[Rendered images with source text]
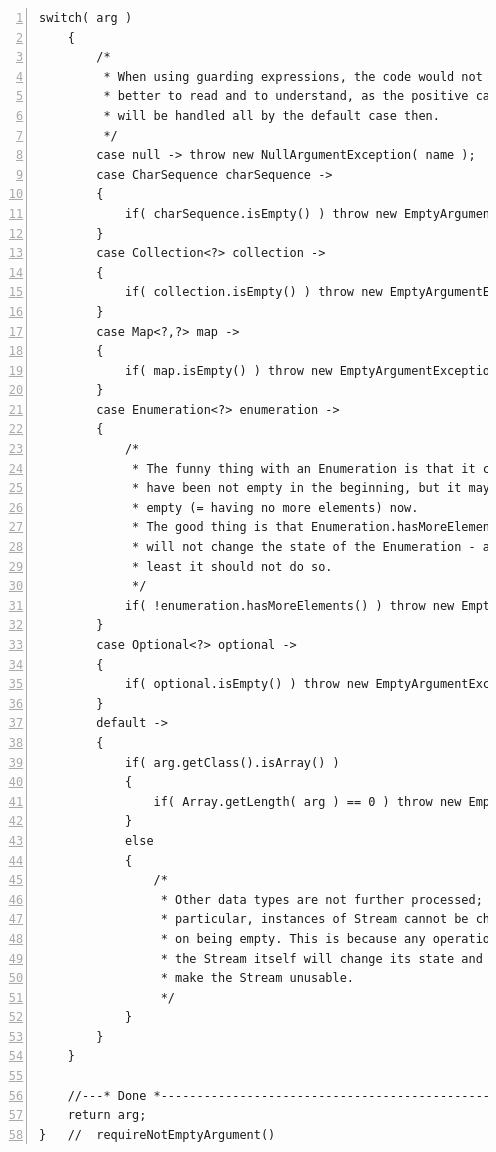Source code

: \documentclass[11pt,a4paper, titlepage, parskip=half, headsepline, footsepline, cleardoublepage=current, headheight=1cm]{scrbook}
\begin{document}
\begin{lstlisting}[numbers=left,caption={requireNotEmptyArgument()}]
    switch( arg )
    {
        /*
         * When using guarding expressions, the code would not get
         * better to read and to understand, as the positive cases
         * will be handled all by the default case then.
         */
        case null -> throw new NullArgumentException( name );
        case CharSequence charSequence ->
        {
            if( charSequence.isEmpty() ) throw new EmptyArgumentException( name );
        }
        case Collection<?> collection ->
        {
            if( collection.isEmpty() ) throw new EmptyArgumentException( name );
        }
        case Map<?,?> map ->
        {
            if( map.isEmpty() ) throw new EmptyArgumentException( name );
        }
        case Enumeration<?> enumeration ->
        {
            /*
             * The funny thing with an Enumeration is that it could 
             * have been not empty in the beginning, but it may be 
             * empty (= having no more elements) now.
             * The good thing is that Enumeration.hasMoreElements() 
             * will not change the state of the Enumeration - at 
             * least it should not do so.
             */
            if( !enumeration.hasMoreElements() ) throw new EmptyArgumentException( name );
        }
        case Optional<?> optional ->
        {
            if( optional.isEmpty() ) throw new EmptyArgumentException( name );
        }
        default ->
        {
            if( arg.getClass().isArray() )
            {
                if( Array.getLength( arg ) == 0 ) throw new EmptyArgumentException( name );
            }
            else
            {
                /*
                 * Other data types are not further processed; in
                 * particular, instances of Stream cannot be checked 
                 * on being empty. This is because any operation on 
                 * the Stream itself will change its state and may 
                 * make the Stream unusable.
                 */
            }
        }
    }

    //---* Done *----------------------------------------------------------
    return arg;
}   //  requireNotEmptyArgument()
\end{lstlisting}
\end{document}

**Aim of the task:** Return every line of the data above in which "lstlisting" appears.

**Response to this task:**
\begin{lstlisting}[numbers=left,caption={requireNotEmptyArgument()}]
\end{lstlisting}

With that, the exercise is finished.